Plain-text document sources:
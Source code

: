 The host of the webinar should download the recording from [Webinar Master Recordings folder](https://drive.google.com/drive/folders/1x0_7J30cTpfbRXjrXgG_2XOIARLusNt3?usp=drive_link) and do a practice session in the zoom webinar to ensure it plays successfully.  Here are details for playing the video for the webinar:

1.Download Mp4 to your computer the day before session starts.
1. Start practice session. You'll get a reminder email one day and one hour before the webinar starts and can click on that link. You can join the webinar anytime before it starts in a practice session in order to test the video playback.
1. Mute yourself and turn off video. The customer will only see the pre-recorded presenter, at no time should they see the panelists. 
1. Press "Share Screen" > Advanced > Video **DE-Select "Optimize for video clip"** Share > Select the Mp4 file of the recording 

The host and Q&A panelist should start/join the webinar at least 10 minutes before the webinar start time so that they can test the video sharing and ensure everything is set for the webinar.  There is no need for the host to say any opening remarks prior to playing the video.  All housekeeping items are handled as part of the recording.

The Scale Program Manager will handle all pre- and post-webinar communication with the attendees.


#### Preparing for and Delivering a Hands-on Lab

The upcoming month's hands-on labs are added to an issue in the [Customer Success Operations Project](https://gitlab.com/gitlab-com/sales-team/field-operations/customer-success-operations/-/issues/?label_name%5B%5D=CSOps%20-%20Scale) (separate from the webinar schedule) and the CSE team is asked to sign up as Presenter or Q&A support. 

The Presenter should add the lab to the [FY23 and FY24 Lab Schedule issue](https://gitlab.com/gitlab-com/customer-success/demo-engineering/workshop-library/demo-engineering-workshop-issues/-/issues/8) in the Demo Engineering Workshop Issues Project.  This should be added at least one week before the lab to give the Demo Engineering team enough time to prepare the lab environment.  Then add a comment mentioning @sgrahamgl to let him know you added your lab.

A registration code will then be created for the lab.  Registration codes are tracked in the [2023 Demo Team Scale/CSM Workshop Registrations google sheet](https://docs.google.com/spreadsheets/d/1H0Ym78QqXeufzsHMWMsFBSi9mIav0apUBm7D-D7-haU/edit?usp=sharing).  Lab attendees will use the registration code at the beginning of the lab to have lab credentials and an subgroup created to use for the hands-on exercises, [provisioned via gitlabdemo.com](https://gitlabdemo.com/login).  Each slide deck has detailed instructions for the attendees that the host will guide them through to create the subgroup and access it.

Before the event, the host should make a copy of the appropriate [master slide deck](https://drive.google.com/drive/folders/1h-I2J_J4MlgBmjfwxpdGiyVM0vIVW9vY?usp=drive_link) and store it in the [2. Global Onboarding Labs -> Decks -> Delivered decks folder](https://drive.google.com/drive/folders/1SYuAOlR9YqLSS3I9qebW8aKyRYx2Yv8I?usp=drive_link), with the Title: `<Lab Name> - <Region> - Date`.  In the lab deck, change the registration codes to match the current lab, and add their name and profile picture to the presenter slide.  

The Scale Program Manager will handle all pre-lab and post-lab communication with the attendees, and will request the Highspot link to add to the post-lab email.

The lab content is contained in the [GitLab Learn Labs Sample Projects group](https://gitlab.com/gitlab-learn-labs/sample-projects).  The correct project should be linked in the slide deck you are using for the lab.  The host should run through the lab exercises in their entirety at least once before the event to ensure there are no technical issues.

* * *

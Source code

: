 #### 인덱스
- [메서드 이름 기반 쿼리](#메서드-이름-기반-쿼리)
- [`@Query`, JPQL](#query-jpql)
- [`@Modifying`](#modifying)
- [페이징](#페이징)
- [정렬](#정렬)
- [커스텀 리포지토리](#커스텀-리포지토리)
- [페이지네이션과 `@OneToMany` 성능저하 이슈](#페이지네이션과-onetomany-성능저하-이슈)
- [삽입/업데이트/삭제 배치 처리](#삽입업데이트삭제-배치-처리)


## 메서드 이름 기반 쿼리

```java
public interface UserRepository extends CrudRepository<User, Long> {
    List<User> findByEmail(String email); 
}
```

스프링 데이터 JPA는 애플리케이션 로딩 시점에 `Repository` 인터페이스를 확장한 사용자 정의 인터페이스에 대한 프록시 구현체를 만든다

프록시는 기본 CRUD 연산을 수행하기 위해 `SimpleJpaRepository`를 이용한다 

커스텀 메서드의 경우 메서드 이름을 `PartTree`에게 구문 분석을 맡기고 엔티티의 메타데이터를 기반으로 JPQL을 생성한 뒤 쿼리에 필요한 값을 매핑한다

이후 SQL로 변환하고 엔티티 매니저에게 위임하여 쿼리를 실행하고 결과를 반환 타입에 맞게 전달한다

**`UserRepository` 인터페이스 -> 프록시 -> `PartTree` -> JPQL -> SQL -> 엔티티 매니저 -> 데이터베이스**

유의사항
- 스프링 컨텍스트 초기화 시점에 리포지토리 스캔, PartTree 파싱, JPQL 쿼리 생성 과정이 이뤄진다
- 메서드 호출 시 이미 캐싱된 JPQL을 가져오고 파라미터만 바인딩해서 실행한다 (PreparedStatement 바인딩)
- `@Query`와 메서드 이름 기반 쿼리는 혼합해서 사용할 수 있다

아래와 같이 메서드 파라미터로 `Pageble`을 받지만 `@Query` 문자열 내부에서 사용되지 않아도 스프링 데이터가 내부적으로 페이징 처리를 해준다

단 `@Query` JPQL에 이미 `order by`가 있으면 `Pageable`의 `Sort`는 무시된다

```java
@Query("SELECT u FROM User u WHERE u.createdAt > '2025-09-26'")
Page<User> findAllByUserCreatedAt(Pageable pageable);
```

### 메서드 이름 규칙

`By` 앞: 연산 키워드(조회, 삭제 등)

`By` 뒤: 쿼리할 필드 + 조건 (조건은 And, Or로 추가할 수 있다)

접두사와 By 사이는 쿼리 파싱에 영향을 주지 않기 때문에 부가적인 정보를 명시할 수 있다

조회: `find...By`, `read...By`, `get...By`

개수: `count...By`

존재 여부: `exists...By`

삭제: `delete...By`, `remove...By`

» Prompt:
The answer must consist of every line from the data that holds the string "they".

» Reply:
1. Mute yourself and turn off video. The customer will only see the pre-recorded presenter, at no time should they see the panelists. 
The host and Q&A panelist should start/join the webinar at least 10 minutes before the webinar start time so that they can test the video sharing and ensure everything is set for the webinar.  There is no need for the host to say any opening remarks prior to playing the video.  All housekeeping items are handled as part of the recording.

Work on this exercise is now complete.